Executing Your Content Strategy: Governance, Optimization and Analytics

The content that we create that can be translated  can help you break into new markets. Normalizing content eases translation and keeps costs down.

We do have to care about the plumbing, because if we don't, what we get out at the end is....effluent....

Content quality impacts brand. What used to be post-sale content is now becoming pre-sale content. People are going out and reading user manuals before they purchase, so what you write becomes very important.

 What does it take? If you have an organization of any size, it takes governance. Tone, terminology, style, without a system that helps you enforce it, it's hard to manage.

The engines that drive these systems also allow you to track. Executives want data. And now you are armed with information, metrics, and reports.

Control your language. There are 5 areas: spelling, grammar, style, terminology, and SEO. Optimize your dictionaries to make it easier for your authors to succeed. Instead of training your employees on the style guide, how about programming it into your system? That also teaches your authors along the way.

Speak with one voice. No matter what your user reads, you want them to feel like one person wrote it.

The Common Wisdom: Reality-Based Notes from the DITA Underground

The "common wisdom" often gets is wrong. Common wisdom today is that you have to are about CXM (customer experience management), being indoctrination on the customer experience is all that matters.

The common wisdom is that you should care because the executives say so. But executives care about retaining customers much more than getting new ones.

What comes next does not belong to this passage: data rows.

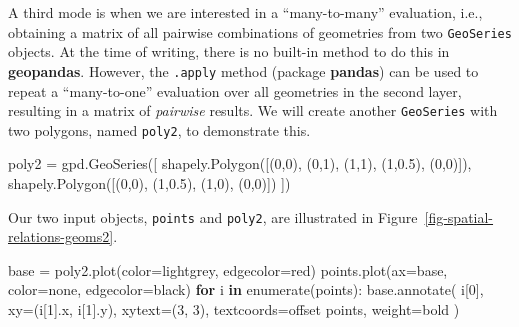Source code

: \documentclass[
  letterpaper,
]{krantz}
\newenvironment{Shaded}{\begin{snugshade}}{\end{snugshade}}
\newcommand{\BuiltInTok}[1]{\textcolor[rgb]{0.00,0.23,0.31}{#1}}
\newcommand{\ControlFlowTok}[1]{\textcolor[rgb]{0.00,0.23,0.31}{\textbf{#1}}}
\newcommand{\DecValTok}[1]{\textcolor[rgb]{0.68,0.00,0.00}{#1}}
\newcommand{\FloatTok}[1]{\textcolor[rgb]{0.68,0.00,0.00}{#1}}
\newcommand{\KeywordTok}[1]{\textcolor[rgb]{0.00,0.23,0.31}{\textbf{#1}}}
\newcommand{\NormalTok}[1]{\textcolor[rgb]{0.00,0.23,0.31}{#1}}
\newcommand{\OperatorTok}[1]{\textcolor[rgb]{0.37,0.37,0.37}{#1}}
\newcommand{\StringTok}[1]{\textcolor[rgb]{0.13,0.47,0.30}{#1}}
\begin{document}
A third mode is when we are interested in a ``many-to-many'' evaluation,
i.e., obtaining a matrix of all pairwise combinations of geometries from
two \texttt{GeoSeries} objects. At the time of writing, there is no
built-in method to do this in \textbf{geopandas}. However, the
\texttt{.apply} method (package \textbf{pandas}) can be used to repeat a
``many-to-one'' evaluation over all geometries in the second layer,
resulting in a matrix of \emph{pairwise} results. We will create another
\texttt{GeoSeries} with two polygons, named \texttt{poly2}, to
demonstrate this.

\begin{Shaded}
\begin{Highlighting}[]
\NormalTok{poly2 }\OperatorTok{=}\NormalTok{ gpd.GeoSeries([}
\NormalTok{  shapely.Polygon([(}\DecValTok{0}\NormalTok{,}\DecValTok{0}\NormalTok{), (}\DecValTok{0}\NormalTok{,}\DecValTok{1}\NormalTok{), (}\DecValTok{1}\NormalTok{,}\DecValTok{1}\NormalTok{), (}\DecValTok{1}\NormalTok{,}\FloatTok{0.5}\NormalTok{), (}\DecValTok{0}\NormalTok{,}\DecValTok{0}\NormalTok{)]),}
\NormalTok{  shapely.Polygon([(}\DecValTok{0}\NormalTok{,}\DecValTok{0}\NormalTok{), (}\DecValTok{1}\NormalTok{,}\FloatTok{0.5}\NormalTok{), (}\DecValTok{1}\NormalTok{,}\DecValTok{0}\NormalTok{), (}\DecValTok{0}\NormalTok{,}\DecValTok{0}\NormalTok{)])}
\NormalTok{])}
\end{Highlighting}
\end{Shaded}

Our two input objects, \texttt{points} and \texttt{poly2}, are
illustrated in Figure~\ref{fig-spatial-relations-geoms2}.

\begin{Shaded}
\begin{Highlighting}[]
\NormalTok{base }\OperatorTok{=}\NormalTok{ poly2.plot(color}\OperatorTok{=}\StringTok{\textquotesingle{}lightgrey\textquotesingle{}}\NormalTok{, edgecolor}\OperatorTok{=}\StringTok{\textquotesingle{}red\textquotesingle{}}\NormalTok{)}
\NormalTok{points.plot(ax}\OperatorTok{=}\NormalTok{base, color}\OperatorTok{=}\StringTok{\textquotesingle{}none\textquotesingle{}}\NormalTok{, edgecolor}\OperatorTok{=}\StringTok{\textquotesingle{}black\textquotesingle{}}\NormalTok{)}
\ControlFlowTok{for}\NormalTok{ i }\KeywordTok{in} \BuiltInTok{enumerate}\NormalTok{(points):}
\NormalTok{    base.annotate(}
\NormalTok{        i[}\DecValTok{0}\NormalTok{], xy}\OperatorTok{=}\NormalTok{(i[}\DecValTok{1}\NormalTok{].x, i[}\DecValTok{1}\NormalTok{].y), }
\NormalTok{        xytext}\OperatorTok{=}\NormalTok{(}\DecValTok{3}\NormalTok{, }\DecValTok{3}\NormalTok{), textcoords}\OperatorTok{=}\StringTok{\textquotesingle{}offset points\textquotesingle{}}\NormalTok{, weight}\OperatorTok{=}\StringTok{\textquotesingle{}bold\textquotesingle{}}
\NormalTok{    )}
\end{Highlighting}
\end{Shaded}
\end{document}
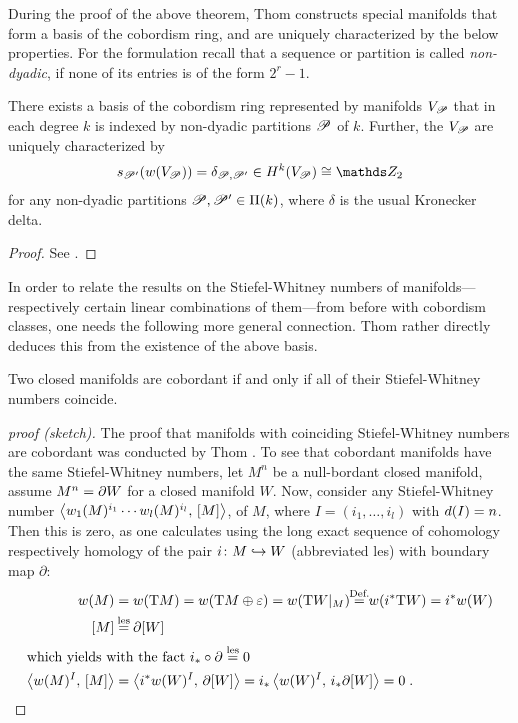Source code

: During the proof of the above theorem, Thom constructs special
manifolds that form a basis of the cobordism ring,
and are uniquely characterized by the below properties.
For the formulation recall that a sequence or partition is called
\emph{non-dyadic}, if none of its entries is of the form $2^r-1$.
\begin{Thm}\label{thm:basiscobordismring}
  There exists a basis of the cobordism ring represented by manifolds
  $V_{\mathscr{P}}$ that in each degree $k$ is indexed by non-dyadic
  partitions $\mathscr{P}$ of $k$. Further, the $V_{\mathscr{P}}$ are uniquely
  characterized by
  \begin{gather*}
    \s{\Part'}(\W{V_\Part}) = \delta_{\Part,\Part'}
    \in \H^k(V_{\Part})\cong \Zmod2
  \end{gather*}
  for any non-dyadic partitions $\mathscr{P},\mathscr{P}'\in\Pi({k})$,
  where $\delta$ is the usual Kronecker delta.
  \begin{proof}
    See \cite[Section~IV.5, proof of Theorem~IV.9]{thom}.
  \end{proof}
\end{Thm}

In order to relate the results on the Stiefel-Whitney numbers of
manifolds---respectively certain linear combinations of them---from
before with cobordism classes, one needs the following more general
connection. Thom rather directly deduces this from the existence of
the above basis.
\begin{Thm}[Thom]\label{thm:cobordantiffswnumscoincide}
  Two closed manifolds are cobordant if and only if all of their
  Stiefel-Whitney numbers coincide.
  \begin{proof}[proof (sketch)]
    The proof that manifolds with coinciding Stiefel-Whitney numbers
    are cobordant was conducted by Thom \cite[Theorem IV.10]{thom}.
    To see that cobordant manifolds have the same Stiefel-Whitney
    numbers, let $M^n$ be a null-bordant closed manifold, \idest
    assume $M^n=\partial{W}$ for a closed manifold $W$. Now, consider
    any Stiefel-Whitney number 
    $\left\langle {w_{1}}(M)^{i_1}\dotsm{w_{l}}(M)^{i_l},\, [M] \right\rangle$,
    of $M$, where $I=(i_1,\dotsc,i_l)$ with $d(I)=n$.
    Then this is zero, as one calculates using the long
    exact sequence of cohomology respectively homology of the pair
    $i\colon M\hookrightarrow W$ (abbreviated les) with boundary map
    $\partial$:
    \begin{align*}
      \W{M}
      &= \W{\T M}
        = \W{\T M\oplus\trivbdl}
        = \W{\T W|_{M}}
        \cequalsby{Def.} \W{\pb i \T W} = \pb i \W{W} \\
      \fundcl M
      &\cequalsby{les} \partial \fundcl{W} \\
      \intertext{which yields with the fact
      $\pf i\circ\partial\overset{\text{les}}= 0$}
      \capped{\W{M}^I}{\fundcl M}
      &= \capped{\pb i\W{W}^I}{\partial\fundcl{W}}
        = \pf i\capped{\W{W}^I}{\pf i\partial \fundcl{W}}
        = 0
        \;.
        \qedhere
    \end{align*}
  \end{proof}
\end{Thm}

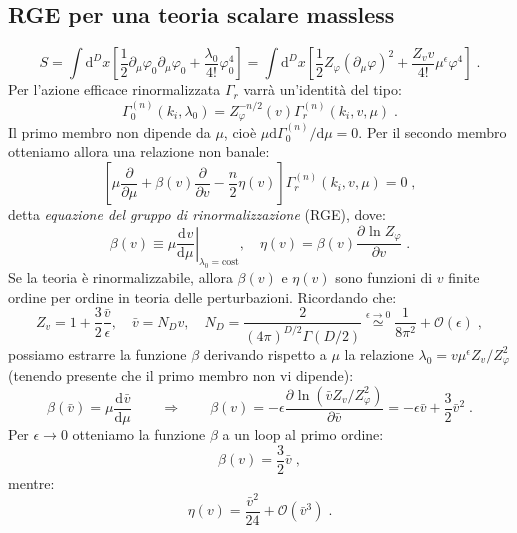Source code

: \documentclass[12pt,a4paper]{article}
\theoremstyle{definition}
\newcommand{\pdev}[3][]{\frac{\partial^{#1} #2}{\partial #3^{#1}}}
\newcommand{\dev}[3][]{\frac{\mathrm{d}^{#1} #2}{\mathrm{d} #3^{#1}}}
\numberwithin{equation}{section}
\newcommand{\diff}[1][]{\mathrm{d}#1}
\begin{document}
\subsection{RGE per una teoria scalare massless}
\begin{equation}
S=\int\diff^D{x}\left[\frac{1}{2}\partial_{\mu}\varphi_0\partial_{\mu}\varphi_0+\frac{\lambda_0}{4!}\varphi_0^4\right]=\int\diff^D{x}\left[\frac{1}{2}Z_{\varphi}(\partial_{\mu}\varphi)^2+\frac{Z_vv}{4!}\mu^{\epsilon}\varphi^4\right]\;.
\end{equation}
Per l'azione efficace rinormalizzata $\Gamma_r$ varrà un'identità del tipo:
\begin{equation}
\Gamma_0^{(n)}(k_i,\lambda_0)=Z_{\varphi}^{-n/2}(v)\Gamma_r^{(n)}(k_i,v,\mu)\;.
\end{equation}
Il primo membro non dipende da $\mu$, cioè $\mu \diff{\Gamma_0^{(n)}}/\diff{\mu}=0$. Per il secondo membro otteniamo allora una relazione non banale:
\begin{equation}
\boxed{
\left[\mu\frac{\partial}{\partial\mu}+\beta(v)\frac{\partial}{\partial v}-\frac{n}{2}\eta(v)\right]\Gamma_r^{(n)}(k_i,v,\mu)=0
}\;, \label{sec5_nonbanale}
\end{equation}
detta \emph{equazione del gruppo di rinormalizzazione} (RGE), dove:
\begin{equation}
\beta(v)\equiv \mu\left.\dev{v}{\mu}\right|_{\lambda_0=\mbox{cost}},\quad \eta(v)=\beta(v)\pdev{\ln Z_{\varphi}}{v}\;.
\end{equation}
Se la teoria è rinormalizzabile, allora $\beta(v)$ e $\eta(v)$ sono funzioni di $v$ finite ordine per ordine in teoria delle perturbazioni. Ricordando che:
$$
Z_v=1+\frac{3}{2}\frac{\bar{v}}{\epsilon},\quad \bar{v}=N_Dv,\quad N_D=\frac{2}{(4\pi)^{D/2}\Gamma(D/2)}\stackrel{\epsilon\to 0}{\simeq}\frac{1}{8\pi^2}+\mathcal{O}(\epsilon)\;,
$$
possiamo estrarre la funzione $\beta$ derivando rispetto a $\mu$ la relazione $\lambda_0=v\mu^{\epsilon}Z_v/Z_{\varphi}^2$ (tenendo presente che il primo membro non vi dipende):
\begin{equation}
\beta(\bar{v})=\mu\dev{\bar{v}}{\mu}\qquad \Longrightarrow\qquad
\boxed{
\beta(v)=-\epsilon\pdev{\ln(\bar{v}Z_v/Z_{\varphi}^2)}{\bar{v}}=-\epsilon\bar{v}+\frac{3}{2}\bar{v}^2
}\;.
\end{equation}
Per $\epsilon\to 0$ otteniamo la funzione $\beta$ a un loop al primo ordine:
\begin{equation}
\beta(v)=\frac{3}{2}\bar{v}\;,
\end{equation}
mentre:
\begin{equation}
\eta(v)=\frac{\bar{v}^2}{24}+\mathcal{O}(\bar{v}^3)\;.
\end{equation}
\end{document}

CXM leaders are aware that our technical communication needs to be tailored for customers. 30% are already doing so, and they are seeing a 13% year=over-year increase in revenue.

We have to talk to marketers. They know how the customers are segmented, and we have to segment our content the same way.

If you don't have the ability to measure your content to find out how it is affecting customers, you can't know how to improve your content. 

Your organization has a structure, which means that you'll never be able to completely get rid of silos, but you can learn to communicate and collaborate between them.

When you use DITA, you have content that can be delivered dynamically. A PDF isn't going to look good on Google Glass.

Think about analytics on the content, not the pages. How are people getting to your content? You need analytics that go beyond basic web analytics. 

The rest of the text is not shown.